## YOUR GOAL
Please retype all of the data below, word for word.

## DATA FOR PROCESSING

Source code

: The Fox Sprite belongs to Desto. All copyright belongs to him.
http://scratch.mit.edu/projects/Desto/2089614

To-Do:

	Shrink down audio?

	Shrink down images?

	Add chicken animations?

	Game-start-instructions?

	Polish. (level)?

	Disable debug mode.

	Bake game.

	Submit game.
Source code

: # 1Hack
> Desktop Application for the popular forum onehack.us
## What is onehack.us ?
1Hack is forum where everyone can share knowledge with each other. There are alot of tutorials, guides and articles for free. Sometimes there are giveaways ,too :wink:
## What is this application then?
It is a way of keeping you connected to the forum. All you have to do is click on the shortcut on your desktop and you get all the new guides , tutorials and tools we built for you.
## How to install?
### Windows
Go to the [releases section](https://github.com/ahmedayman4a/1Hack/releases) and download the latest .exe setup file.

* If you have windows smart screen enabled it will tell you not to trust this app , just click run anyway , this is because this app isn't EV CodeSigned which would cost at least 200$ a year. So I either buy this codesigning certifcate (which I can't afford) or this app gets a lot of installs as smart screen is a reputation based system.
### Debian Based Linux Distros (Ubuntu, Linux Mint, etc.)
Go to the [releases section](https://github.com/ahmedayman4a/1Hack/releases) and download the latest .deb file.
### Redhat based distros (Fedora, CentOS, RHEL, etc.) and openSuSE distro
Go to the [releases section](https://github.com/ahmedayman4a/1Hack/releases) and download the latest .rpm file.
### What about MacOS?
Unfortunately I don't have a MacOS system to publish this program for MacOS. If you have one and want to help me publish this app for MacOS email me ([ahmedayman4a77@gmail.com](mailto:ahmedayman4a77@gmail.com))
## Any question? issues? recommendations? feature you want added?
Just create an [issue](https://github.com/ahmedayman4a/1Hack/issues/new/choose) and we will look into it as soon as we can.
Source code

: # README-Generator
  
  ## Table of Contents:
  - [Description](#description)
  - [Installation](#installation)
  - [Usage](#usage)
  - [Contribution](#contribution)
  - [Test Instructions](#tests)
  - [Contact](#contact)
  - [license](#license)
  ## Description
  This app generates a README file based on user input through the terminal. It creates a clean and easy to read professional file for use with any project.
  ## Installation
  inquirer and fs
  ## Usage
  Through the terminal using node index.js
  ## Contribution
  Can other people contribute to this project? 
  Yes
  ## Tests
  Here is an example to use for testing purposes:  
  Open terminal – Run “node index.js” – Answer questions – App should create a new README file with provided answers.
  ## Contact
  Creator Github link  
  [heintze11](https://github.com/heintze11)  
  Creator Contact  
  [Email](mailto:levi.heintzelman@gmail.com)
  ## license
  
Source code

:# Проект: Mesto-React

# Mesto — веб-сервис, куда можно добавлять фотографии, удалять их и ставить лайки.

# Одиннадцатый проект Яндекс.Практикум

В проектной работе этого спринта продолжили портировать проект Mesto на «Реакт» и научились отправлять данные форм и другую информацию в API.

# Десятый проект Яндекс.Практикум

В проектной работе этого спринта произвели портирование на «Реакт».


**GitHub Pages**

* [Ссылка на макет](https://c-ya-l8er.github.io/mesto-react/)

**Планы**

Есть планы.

## EXERCISE SOLUTION
Source code

: The Fox Sprite belongs to Desto. All copyright belongs to him.
http://scratch.mit.edu/projects/Desto/2089614

To-Do:

	Shrink down audio?

	Shrink down images?

	Add chicken animations?

	Game-start-instructions?

	Polish. (level)?

	Disable debug mode.

	Bake game.

	Submit game.
Source code

: # 1Hack
> Desktop Application for the popular forum onehack.us
## What is onehack.us ?
1Hack is forum where everyone can share knowledge with each other. There are alot of tutorials, guides and articles for free. Sometimes there are giveaways ,too :wink:
## What is this application then?
It is a way of keeping you connected to the forum. All you have to do is click on the shortcut on your desktop and you get all the new guides , tutorials and tools we built for you.
## How to install?
### Windows
Go to the [releases section](https://github.com/ahmedayman4a/1Hack/releases) and download the latest .exe setup file.

* If you have windows smart screen enabled it will tell you not to trust this app , just click run anyway , this is because this app isn't EV CodeSigned which would cost at least 200$ a year. So I either buy this codesigning certifcate (which I can't afford) or this app gets a lot of installs as smart screen is a reputation based system.
### Debian Based Linux Distros (Ubuntu, Linux Mint, etc.)
Go to the [releases section](https://github.com/ahmedayman4a/1Hack/releases) and download the latest .deb file.
### Redhat based distros (Fedora, CentOS, RHEL, etc.) and openSuSE distro
Go to the [releases section](https://github.com/ahmedayman4a/1Hack/releases) and download the latest .rpm file.
### What about MacOS?
Unfortunately I don't have a MacOS system to publish this program for MacOS. If you have one and want to help me publish this app for MacOS email me ([ahmedayman4a77@gmail.com](mailto:ahmedayman4a77@gmail.com))
## Any question? issues? recommendations? feature you want added?
Just create an [issue](https://github.com/ahmedayman4a/1Hack/issues/new/choose) and we will look into it as soon as we can.
Source code

: # README-Generator
  
  ## Table of Contents:
  - [Description](#description)
  - [Installation](#installation)
  - [Usage](#usage)
  - [Contribution](#contribution)
  - [Test Instructions](#tests)
  - [Contact](#contact)
  - [license](#license)
  ## Description
  This app generates a README file based on user input through the terminal. It creates a clean and easy to read professional file for use with any project.
  ## Installation
  inquirer and fs
  ## Usage
  Through the terminal using node index.js
  ## Contribution
  Can other people contribute to this project? 
  Yes
  ## Tests
  Here is an example to use for testing purposes:  
  Open terminal – Run “node index.js” – Answer questions – App should create a new README file with provided answers.
  ## Contact
  Creator Github link  
  [heintze11](https://github.com/heintze11)  
  Creator Contact  
  [Email](mailto:levi.heintzelman@gmail.com)
  ## license
  
Source code

:# Проект: Mesto-React

# Mesto — веб-сервис, куда можно добавлять фотографии, удалять их и ставить лайки.

# Одиннадцатый проект Яндекс.Практикум

В проектной работе этого спринта продолжили портировать проект Mesto на «Реакт» и научились отправлять данные форм и другую информацию в API.

# Десятый проект Яндекс.Практикум

В проектной работе этого спринта произвели портирование на «Реакт».


**GitHub Pages**

* [Ссылка на макет](https://c-ya-l8er.github.io/mesto-react/)

**Планы**

Есть планы.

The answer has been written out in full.